08/17/2003 11:00PM

Racing moving toward overhaul of tote system


SARATOGA SPRINGS, N.Y. - The racing industry is seriously considering an overhaul of the sport's national wagering network after completing a preliminary review of security issues related to last year's Breeders' Cup pick-six scandal, according to several top officials.

At the forefront of the movement are influential organizations like The Jockey Club, as well as powerful racetrack companies like Churchill Downs. Representatives of the groups contend that the wagering network, a series of hubs that connect a vast number of far-flung wagering outlets, needs a major change, not only to protect wagers but also to take advantage of technological innovations that would allow bets to be placed through remote devices like cell phones and other handheld devices.

An overhaul of the existing network might include a takeover or the creation of a totalizator company, or a separation of the responsibilities for taking wagers and for processing the data. Any plan would likely face resistance from the three major tote companies - AmTote, Autotote, and United Tote - as well as some tracks that support the current system. Autotote is by far the largest of the three, processing about two-thirds of all wagers in U.S. commingled pools.

Last year, $15 billion in wagers were placed nationwide.

Plans to change the tote network have been considered before but were dismissed. This time, support for an overhaul has been bolstered by the Breeders' Cup pick-six scandal, in which an Autotote employee breached the network and rigged a winning ticket after the first four races of the sequence had been run.

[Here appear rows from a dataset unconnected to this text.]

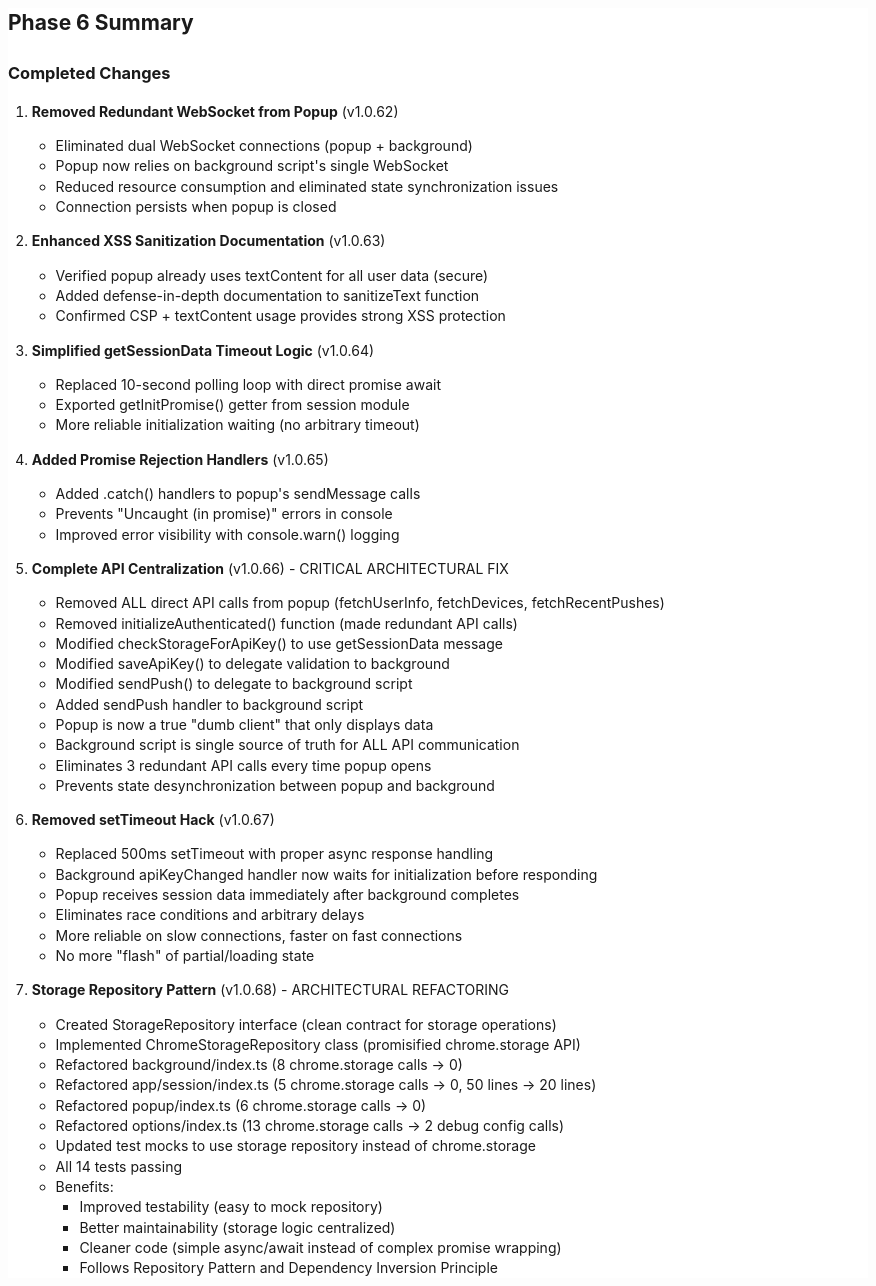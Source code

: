 
## Phase 6 Summary

### Completed Changes
1. **Removed Redundant WebSocket from Popup** (v1.0.62)
   - Eliminated dual WebSocket connections (popup + background)
   - Popup now relies on background script's single WebSocket
   - Reduced resource consumption and eliminated state synchronization issues
   - Connection persists when popup is closed

2. **Enhanced XSS Sanitization Documentation** (v1.0.63)
   - Verified popup already uses textContent for all user data (secure)
   - Added defense-in-depth documentation to sanitizeText function
   - Confirmed CSP + textContent usage provides strong XSS protection

3. **Simplified getSessionData Timeout Logic** (v1.0.64)
   - Replaced 10-second polling loop with direct promise await
   - Exported getInitPromise() getter from session module
   - More reliable initialization waiting (no arbitrary timeout)

4. **Added Promise Rejection Handlers** (v1.0.65)
   - Added .catch() handlers to popup's sendMessage calls
   - Prevents "Uncaught (in promise)" errors in console
   - Improved error visibility with console.warn() logging

5. **Complete API Centralization** (v1.0.66) - CRITICAL ARCHITECTURAL FIX
   - Removed ALL direct API calls from popup (fetchUserInfo, fetchDevices, fetchRecentPushes)
   - Removed initializeAuthenticated() function (made redundant API calls)
   - Modified checkStorageForApiKey() to use getSessionData message
   - Modified saveApiKey() to delegate validation to background
   - Modified sendPush() to delegate to background script
   - Added sendPush handler to background script
   - Popup is now a true "dumb client" that only displays data
   - Background script is single source of truth for ALL API communication
   - Eliminates 3 redundant API calls every time popup opens
   - Prevents state desynchronization between popup and background

6. **Removed setTimeout Hack** (v1.0.67)
   - Replaced 500ms setTimeout with proper async response handling
   - Background apiKeyChanged handler now waits for initialization before responding
   - Popup receives session data immediately after background completes
   - Eliminates race conditions and arbitrary delays
   - More reliable on slow connections, faster on fast connections
   - No more "flash" of partial/loading state

7. **Storage Repository Pattern** (v1.0.68) - ARCHITECTURAL REFACTORING
   - Created StorageRepository interface (clean contract for storage operations)
   - Implemented ChromeStorageRepository class (promisified chrome.storage API)
   - Refactored background/index.ts (8 chrome.storage calls → 0)
   - Refactored app/session/index.ts (5 chrome.storage calls → 0, 50 lines → 20 lines)
   - Refactored popup/index.ts (6 chrome.storage calls → 0)
   - Refactored options/index.ts (13 chrome.storage calls → 2 debug config calls)
   - Updated test mocks to use storage repository instead of chrome.storage
   - All 14 tests passing
   - Benefits:
     * Improved testability (easy to mock repository)
     * Better maintainability (storage logic centralized)
     * Cleaner code (simple async/await instead of complex promise wrapping)
     * Follows Repository Pattern and Dependency Inversion Principle
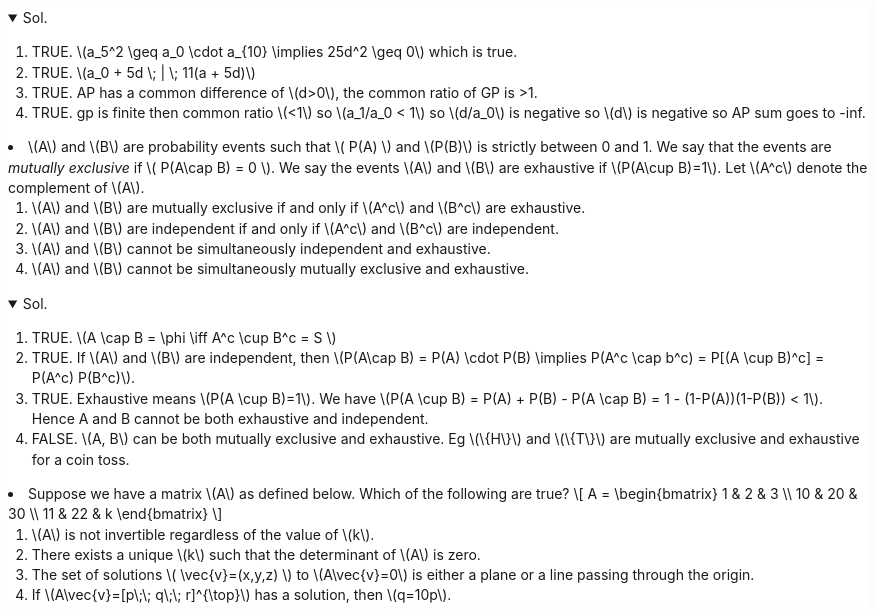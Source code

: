 
<details open><summary>Sol.</summary>
<ol>
<li> TRUE. \(a_5^2 \geq a_0 \cdot a_{10} \implies 25d^2 \geq 0\) which is true.</li>
<li> TRUE. \(a_0 + 5d \; | \; 11(a + 5d)\)</li>
<li> TRUE.  AP has a common difference of \(d>0\), the common ratio of GP is >1.</li>
<li> TRUE. gp is finite then common ratio \(<1\) so \(a_1/a_0 < 1\) so \(d/a_0\) is negative so \(d\) is negative so AP sum goes to -inf.</li>
</ol>
</details>





<li>
\(A\) and \(B\) are probability events such that \( P(A) \) and \(P(B)\) is strictly between 0 and 1. We say that the events
are <i>mutually exclusive</i> if \( P(A\cap B) = 0 \).  We say the events \(A\) and \(B\) are exhaustive if \(P(A\cup B)=1\).
Let \(A^c\) denote the complement of \(A\).  <br>

<ol>
<li>\(A\) and \(B\) are mutually exclusive if and only if \(A^c\) and \(B^c\) are exhaustive.</li>
<li>\(A\) and \(B\) are independent if and only if \(A^c\) and \(B^c\) are independent.</li>
<li>\(A\) and \(B\) cannot be simultaneously independent and exhaustive.</li>
<li>\(A\) and \(B\) cannot be simultaneously mutually exclusive and exhaustive.</li>
</ol>
</li>


<details open><summary>Sol.</summary>
<ol>
<li> TRUE. \(A \cap B = \phi \iff A^c \cup B^c = S \) </li>
<li> TRUE. If \(A\) and \(B\) are independent, then \(P(A\cap B) = P(A) \cdot P(B) \implies P(A^c \cap b^c) = P[(A \cup B)^c] = P(A^c) P(B^c)\).</li>
<li> TRUE. Exhaustive means \(P(A \cup B)=1\). We have \(P(A \cup B) = P(A) + P(B) - P(A \cap B) = 1 - (1-P(A))(1-P(B)) < 1\). Hence A and B cannot be both exhaustive and independent.</li>
<li> FALSE. \(A, B\) can be both mutually exclusive and exhaustive. Eg \(\{H\}\) and \(\{T\}\) are mutually exclusive and exhaustive for a coin toss.</li>
</ol>
</details>






<li>
Suppose we have a matrix \(A\) as defined below. Which of the following are true?
\[ A = \begin{bmatrix} 1 & 2 & 3 \\ 10 & 20 & 30 \\ 11 & 22 & k \end{bmatrix} \]

<ol>
<li>\(A\) is not invertible regardless of the value of \(k\).</li>
<li>There exists a unique \(k\) such that the determinant of \(A\) is zero.</li>
<li>The set of solutions \( \vec{v}=(x,y,z) \) to \(A\vec{v}=0\) is either a plane or a line passing through the origin.</li>
<li>If \(A\vec{v}=[p\;\; q\;\; r]^{\top}\) has a solution, then \(q=10p\).</li>
</ol>
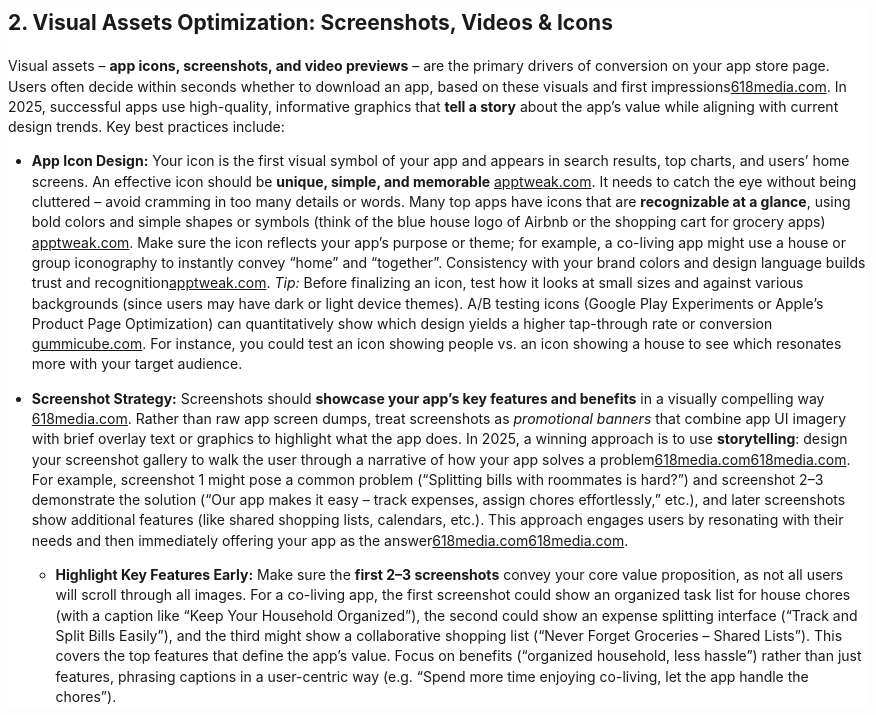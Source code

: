 ## 2\. Visual Assets Optimization: Screenshots, Videos & Icons

Visual assets – **app icons, screenshots, and video previews** – are the primary drivers of conversion on your app store page. Users often decide within seconds whether to download an app, based on these visuals and first impressions​[618media.com](https://618media.com/en/blog/future-of-aso-trends-in-screenshot-design/#:~:text=In%20the%20world%20of%20app,stores%2C%20first%20impressions%20are%20crucial). In 2025, successful apps use high-quality, informative graphics that **tell a story** about the app’s value while aligning with current design trends. Key best practices include:

- **App Icon Design:** Your icon is the first visual symbol of your app and appears in search results, top charts, and users’ home screens. An effective icon should be **unique, simple, and memorable** ​[apptweak.com](https://www.apptweak.com/en/aso-blog/best-aso-practices-for-your-app-game-creatives#:~:text=,icon%20stands%20out%20from%20competitors). It needs to catch the eye without being cluttered – avoid cramming in too many details or words. Many top apps have icons that are **recognizable at a glance**, using bold colors and simple shapes or symbols (think of the blue house logo of Airbnb or the shopping cart for grocery apps)​[apptweak.com](https://www.apptweak.com/en/aso-blog/best-aso-practices-for-your-app-game-creatives#:~:text=Have%20a%20look%20at%20these,design%20an%20optimized%20app%20icon). Make sure the icon reflects your app’s purpose or theme; for example, a co-living app might use a house or group iconography to instantly convey “home” and “together”. Consistency with your brand colors and design language builds trust and recognition​[apptweak.com](https://www.apptweak.com/en/aso-blog/best-aso-practices-for-your-app-game-creatives#:~:text=patterns%20into%20it). _Tip:_ Before finalizing an icon, test how it looks at small sizes and against various backgrounds (since users may have dark or light device themes). A/B testing icons (Google Play Experiments or Apple’s Product Page Optimization) can quantitatively show which design yields a higher tap-through rate or conversion​[gummicube.com](https://www.gummicube.com/blog/app-previews-video-best-practices-for-aso#:~:text=A%2FB%20testing%20can%20also%20help,app%2C%20including%20the%20App%20Preview). For instance, you could test an icon showing people vs. an icon showing a house to see which resonates more with your target audience.

- **Screenshot Strategy:** Screenshots should **showcase your app’s key features and benefits** in a visually compelling way​[618media.com](https://618media.com/en/blog/future-of-aso-trends-in-screenshot-design/#:~:text=,test%20different%20versions%20of%20your). Rather than raw app screen dumps, treat screenshots as _promotional banners_ that combine app UI imagery with brief overlay text or graphics to highlight what the app does. In 2025, a winning approach is to use **storytelling**: design your screenshot gallery to walk the user through a narrative of how your app solves a problem​[618media.com](https://618media.com/en/blog/future-of-aso-trends-in-screenshot-design/#:~:text=This%20narrative%20approach%20goes%20beyond,deeper%20level%20with%20the%20audience)​[618media.com](https://618media.com/en/blog/future-of-aso-trends-in-screenshot-design/#:~:text=Utilize%20imagery%20and%20text%20that,see%20themselves%20in%20the%20scenario). For example, screenshot 1 might pose a common problem (“Splitting bills with roommates is hard?”) and screenshot 2–3 demonstrate the solution (“Our app makes it easy – track expenses, assign chores effortlessly,” etc.), and later screenshots show additional features (like shared shopping lists, calendars, etc.). This approach engages users by resonating with their needs and then immediately offering your app as the answer​[618media.com](https://618media.com/en/blog/future-of-aso-trends-in-screenshot-design/#:~:text=This%20narrative%20approach%20goes%20beyond,deeper%20level%20with%20the%20audience)​[618media.com](https://618media.com/en/blog/future-of-aso-trends-in-screenshot-design/#:~:text=Start%20with%20the%20User%E2%80%99s%20Problem%3A,that%20your%20target%20audience%20faces).
  - **Highlight Key Features Early:** Make sure the **first 2–3 screenshots** convey your core value proposition, as not all users will scroll through all images. For a co-living app, the first screenshot could show an organized task list for house chores (with a caption like “Keep Your Household Organized”), the second could show an expense splitting interface (“Track and Split Bills Easily”), and the third might show a collaborative shopping list (“Never Forget Groceries – Shared Lists”). This covers the top features that define the app’s value. Focus on benefits (“organized household, less hassle”) rather than just features, phrasing captions in a user-centric way (e.g. “Spend more time enjoying co-living, let the app handle the chores”).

Supporters of an overhaul point to the work recently completed by several task forces set up by the National Thoroughbred Racing Association and two of the NTRA's consultants, Giuliani Partners and Ernst and Young. The recommendations of the groups, which were announced at Sunday's Jockey Club Round Table Conference in Saratoga Springs, included the creation of a national security office that would develop and use a new computer network to monitor every wager placed into North American commingled pools. Also, the security office would set minimum standards for wagering outlets.

The NTRA is developing a business plan for the security office, with the goal of completing the plan by the end of this year. The NTRA has also hired an executive search firm, Russell Reynolds in New York, to find a chief executive for the security group.

A consensus of racing officials said that The Jockey Club - which has aggressively expanded its influence in the racing industry over the past decade through the creation of several technology companies - would be the front-runner in any plan to design a new computer system for a security office.

Alan Marzelli, president of The Jockey Club, has long been a supporter of overhauling the wagering network, and on Sunday, in comments made just after the Round Table, Marzelli was critical of the technology used by racetracks and the industry's three major totalizator companies, calling it "woefully inadequate." Marzelli said one of the biggest drawbacks to the current wagering network is that it has very limited capacities for sending, sharing, and receiving data.

Tim Smith, the commissioner of the NTRA, said the deficiencies in the system's technology were not a factor in the security breach of the Breeders' Cup pick-six scandal. But he said that a new system would offer a number of benefits in addition to improved security.

"What we're saying is there are efficiency gains to the industry of upgrading the technology," Smith said after the Round Table. "Simulcast reconciliation will be more efficient and less costly. We can use the system as a marketing database. And there will also be security benefits."

Tom Meeker, the chairman of Churchill Downs Inc. - which owns six racetracks, including Churchill Downs, Hollywood Park, Arlington Park, and Calder Race Course - was also critical of the tote network, describing it as "dinosauric" and "pathetic" compared to technologies used by U.S. casinos.

Meeker said the most viable option for overhauling the wagering network would be to allow the industry to process all bets while contracting with tote companies to supply the machines that would be used to place the wagers. That would allow racing to have control over the security of the network, respond better to the needs of horseplayers, and wield more power over the direction tote companies would take in research and development.

"It's an idea we have to explore," Meeker said. "I've been kind of enamored with that concept for a long time. The question is whether competition [between the tote companies] improves the architecture. To date, it hasn't."

Tote companies derive the majority of their revenues from a share of the betting handle, typically between one-quarter and one-half of 1 percent. If Meeker's idea took hold, then the business relationship between the companies and the racing industry would likely have to change dramatically.

An overhaul also has the support of former New York City Mayor Rudolph Giuliani, the chairman of Giuliani Partners, which concurred with the recommendations that racing create the national security office, set minimum standards, and create a wagering-network monitoring system that would be similar to a security program used by the New York Stock Exchange.

"All we can do is to keep trying to anticipate [intrusions into the tote network], reduce the number of times it can occur, and try to offer state-of-the-art technology and state-of-the-art principles and best practices," Giuliani said.